Hervorzuheben ist neben „unkraut.undsoweiter“ sicherlich auch das Reise-Kapitel, „ferien.undsoweiter“. Die Autorin hegt eine Vorliebe für die griechischen Inseln, jedoch nicht in der Hauptsaison, wenn der Massentourismus einsetzt:
zu vergessen für dich
in der hochsaison diese insel
massen haben sie entdeckt
fixe sonnenschirme und liegen
Für das lyrische Ich findet sich aber schließlich doch ein ruhiger Platz („lentas-dytiko-kreta XLVIII“). Und das poetische Erschließen der Elemente Wasser und Luft kann einsetzen:
noch ist das meer gut erzogen
kaut leise mit geschlossenem
mund seine steine
ein sanftes fächeln
der wind
Die Corona-Pandemie ist mehr oder weniger vorbei, zumindest offiziell. Die Erfahrungen der Lockdown-Zeit konnten mittlerweile etwas in die Ferne rücken. Die Ausgeh-Verbote, die wir zu bewältigen hatten, die emotionalen Zustände der Isolation sind langsam erfolgreich vergessen. Umso intensiver sind die Gedichte aus dem Kapitel „corona“ jetzt wieder zu lesen:
jetzt jedoch heißts daheim
bleiben um länger zu leben
wahr nimmst nur deine übliche
friedhofspflicht und fast verlockend
erscheint ein probeliegen siehst du
dort bäume deren äste unter der rosa
blütenlast beinahe brechen
Und wie man lesen kann, werden wir immer wieder mit Vanitas konfrontiert, dem barocken Motiv, dass alles Irdische vergänglich ist. Der Verfall des Stofflichen, der Tod, die Autorin nimmt ihn mit reifer Gelassenheit zur Kenntnis, setzt ihm immer wieder mit poetischem Augenzwinkern ein Denkmal. Auch der eigene Körper bleibt davon nicht verschont, wenn es im Reise-Gedicht „lentas-dytiko-kreta XLVII“ heißt:
clentianische sonne wird sie dich nächstes jahr
wiedersehen mit cellulitisschenkelnundarmen
und plissierter haut rätst ihr nicht dran
zu denken das jetzt mit dir zu genießen
wer weiß zum letzten mal
Und nicht zuletzt ist die Referenz auf das Schreiben selbst ein Topos in Hubers Gedichten, Womöglich sind die Dichter der Beat-Generation literarische Vorlieben, die C.H. Huber in ihre poetischen Tagebucheinträge einwebt, etwa in „lefkada IV“:
nur die schwalben verrichten wie
eh und je ihr geschäft piepsen
dir fröhlich den tag ein
nilpferde von burroughs und
kerouac kochen in ihren becken
Was die formale Struktur anbelangt, sind die Gedichte in freien Versen und Rhythmen verfasst. Der Gedichtkorpus begegnet uns manchmal als ein Fließtext, dann ist er wieder in Scheinstrophen geteilt.

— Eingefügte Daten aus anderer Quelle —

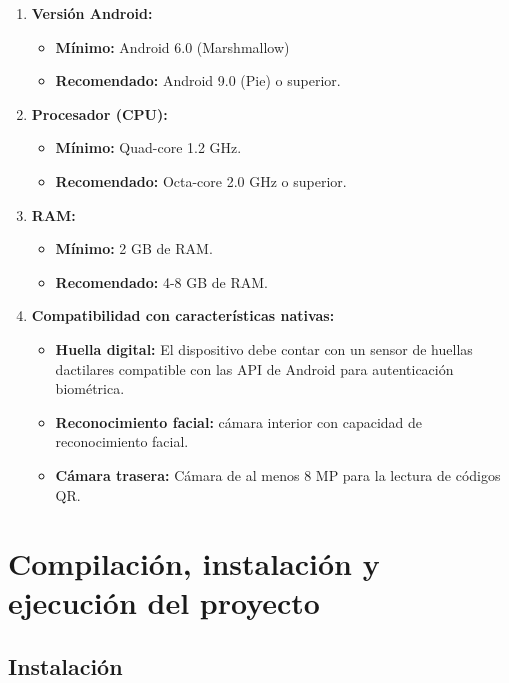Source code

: \begin{enumerate}

\item\textbf{Versión Android:}
	\begin{itemize}
	\item\textbf{Mínimo:}  Android 6.0 (Marshmallow)
	\item\textbf{Recomendado:} Android 9.0 (Pie) o superior.
	\end{itemize}
	
\item\textbf{Procesador (CPU):}
	\begin{itemize}
	\item\textbf{Mínimo:} Quad-core 1.2 GHz.
	\item\textbf{Recomendado:} Octa-core 2.0 GHz o superior.
	\end{itemize}
	
\item\textbf{RAM:}
	\begin{itemize}
	\item\textbf{Mínimo:} 2 GB de RAM.
	\item\textbf{Recomendado:} 4-8 GB de RAM.
	\end{itemize}
	
\item\textbf{Compatibilidad con características nativas:}
	\begin{itemize}
	\item\textbf{Huella digital:} El dispositivo debe contar con un sensor de huellas dactilares compatible con
	las API de Android para autenticación biométrica.
	\item\textbf{Reconocimiento facial:} cámara interior con capacidad de reconocimiento facial.
	\item\textbf{Cámara trasera:} Cámara de al menos 8 MP para la lectura de códigos QR.
	\end{itemize}

\end{enumerate}


\section{Compilación, instalación y ejecución del proyecto}
\label{instalacionProyecto}

\subsection{Instalación}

In einigen wenigen Gedichten wünscht man sich etwas mehr Substanz, etwa in „retourkutsche“, wenn es heißt:
geändert zeiten
gealtert zellen
geschwunden kompetenzen
Insgesamt sind die Gedichte in unkraut.undsoweiter Kleinode des Autofiktionalen, sie halten, jedes für sich, den Wildwuchs eines Augenblicks aus dem Leben einer Frau, einer Dichterin fest. Für jede Lebenssituation, für jede*n Leser*in findet sich ein Gedicht und bringt ein kleines Erkenntnisglück.